WORK TO BE COMPLETED
The entries are to be written out again with no differences.

(Stored data)
>>>
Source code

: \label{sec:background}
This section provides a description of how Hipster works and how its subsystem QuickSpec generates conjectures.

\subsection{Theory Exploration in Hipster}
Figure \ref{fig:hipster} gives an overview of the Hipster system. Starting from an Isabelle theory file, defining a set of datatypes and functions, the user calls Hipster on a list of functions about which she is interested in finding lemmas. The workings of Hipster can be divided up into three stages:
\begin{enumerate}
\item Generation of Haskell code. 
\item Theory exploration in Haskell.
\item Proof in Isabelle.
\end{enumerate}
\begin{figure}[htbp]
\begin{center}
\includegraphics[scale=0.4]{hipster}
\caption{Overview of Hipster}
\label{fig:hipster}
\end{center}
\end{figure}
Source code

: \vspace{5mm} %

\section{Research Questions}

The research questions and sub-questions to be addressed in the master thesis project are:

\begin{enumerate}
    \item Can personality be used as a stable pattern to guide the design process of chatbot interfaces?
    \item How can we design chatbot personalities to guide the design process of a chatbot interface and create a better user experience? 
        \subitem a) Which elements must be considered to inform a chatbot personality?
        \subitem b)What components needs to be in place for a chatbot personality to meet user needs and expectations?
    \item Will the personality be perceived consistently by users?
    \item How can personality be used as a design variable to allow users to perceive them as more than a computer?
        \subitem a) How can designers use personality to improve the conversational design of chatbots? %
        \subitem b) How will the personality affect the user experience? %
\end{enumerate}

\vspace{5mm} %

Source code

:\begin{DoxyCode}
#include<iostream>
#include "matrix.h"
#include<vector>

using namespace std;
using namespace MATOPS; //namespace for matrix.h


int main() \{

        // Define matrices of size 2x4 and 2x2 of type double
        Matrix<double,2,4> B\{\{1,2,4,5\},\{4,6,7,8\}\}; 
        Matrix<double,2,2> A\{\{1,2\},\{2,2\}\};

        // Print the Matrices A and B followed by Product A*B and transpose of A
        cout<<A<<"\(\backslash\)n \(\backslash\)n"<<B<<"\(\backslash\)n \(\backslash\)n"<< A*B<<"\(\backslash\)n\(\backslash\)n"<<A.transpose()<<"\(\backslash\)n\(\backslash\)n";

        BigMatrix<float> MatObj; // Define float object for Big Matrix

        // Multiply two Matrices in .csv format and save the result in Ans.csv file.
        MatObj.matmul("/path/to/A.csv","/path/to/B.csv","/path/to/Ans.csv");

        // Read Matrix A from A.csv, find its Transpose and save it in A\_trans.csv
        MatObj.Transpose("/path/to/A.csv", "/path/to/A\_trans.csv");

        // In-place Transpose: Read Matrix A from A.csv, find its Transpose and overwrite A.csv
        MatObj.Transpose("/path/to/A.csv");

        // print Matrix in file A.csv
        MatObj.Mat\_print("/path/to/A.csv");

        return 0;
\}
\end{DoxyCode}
<<<
ANSWER
Source code

: \label{sec:background}
This section provides a description of how Hipster works and how its subsystem QuickSpec generates conjectures.

\subsection{Theory Exploration in Hipster}
Figure \ref{fig:hipster} gives an overview of the Hipster system. Starting from an Isabelle theory file, defining a set of datatypes and functions, the user calls Hipster on a list of functions about which she is interested in finding lemmas. The workings of Hipster can be divided up into three stages:
\begin{enumerate}
\item Generation of Haskell code. 
\item Theory exploration in Haskell.
\item Proof in Isabelle.
\end{enumerate}
\begin{figure}[htbp]
\begin{center}
\includegraphics[scale=0.4]{hipster}
\caption{Overview of Hipster}
\label{fig:hipster}
\end{center}
\end{figure}
Source code

: \vspace{5mm} %

\section{Research Questions}

The research questions and sub-questions to be addressed in the master thesis project are:

\begin{enumerate}
    \item Can personality be used as a stable pattern to guide the design process of chatbot interfaces?
    \item How can we design chatbot personalities to guide the design process of a chatbot interface and create a better user experience? 
        \subitem a) Which elements must be considered to inform a chatbot personality?
        \subitem b)What components needs to be in place for a chatbot personality to meet user needs and expectations?
    \item Will the personality be perceived consistently by users?
    \item How can personality be used as a design variable to allow users to perceive them as more than a computer?
        \subitem a) How can designers use personality to improve the conversational design of chatbots? %
        \subitem b) How will the personality affect the user experience? %
\end{enumerate}

\vspace{5mm} %

Source code

:\begin{DoxyCode}
#include<iostream>
#include "matrix.h"
#include<vector>

using namespace std;
using namespace MATOPS; //namespace for matrix.h


int main() \{

        // Define matrices of size 2x4 and 2x2 of type double
        Matrix<double,2,4> B\{\{1,2,4,5\},\{4,6,7,8\}\}; 
        Matrix<double,2,2> A\{\{1,2\},\{2,2\}\};

        // Print the Matrices A and B followed by Product A*B and transpose of A
        cout<<A<<"\(\backslash\)n \(\backslash\)n"<<B<<"\(\backslash\)n \(\backslash\)n"<< A*B<<"\(\backslash\)n\(\backslash\)n"<<A.transpose()<<"\(\backslash\)n\(\backslash\)n";

        BigMatrix<float> MatObj; // Define float object for Big Matrix

        // Multiply two Matrices in .csv format and save the result in Ans.csv file.
        MatObj.matmul("/path/to/A.csv","/path/to/B.csv","/path/to/Ans.csv");

        // Read Matrix A from A.csv, find its Transpose and save it in A\_trans.csv
        MatObj.Transpose("/path/to/A.csv", "/path/to/A\_trans.csv");

        // In-place Transpose: Read Matrix A from A.csv, find its Transpose and overwrite A.csv
        MatObj.Transpose("/path/to/A.csv");

        // print Matrix in file A.csv
        MatObj.Mat\_print("/path/to/A.csv");

        return 0;
\}
\end{DoxyCode}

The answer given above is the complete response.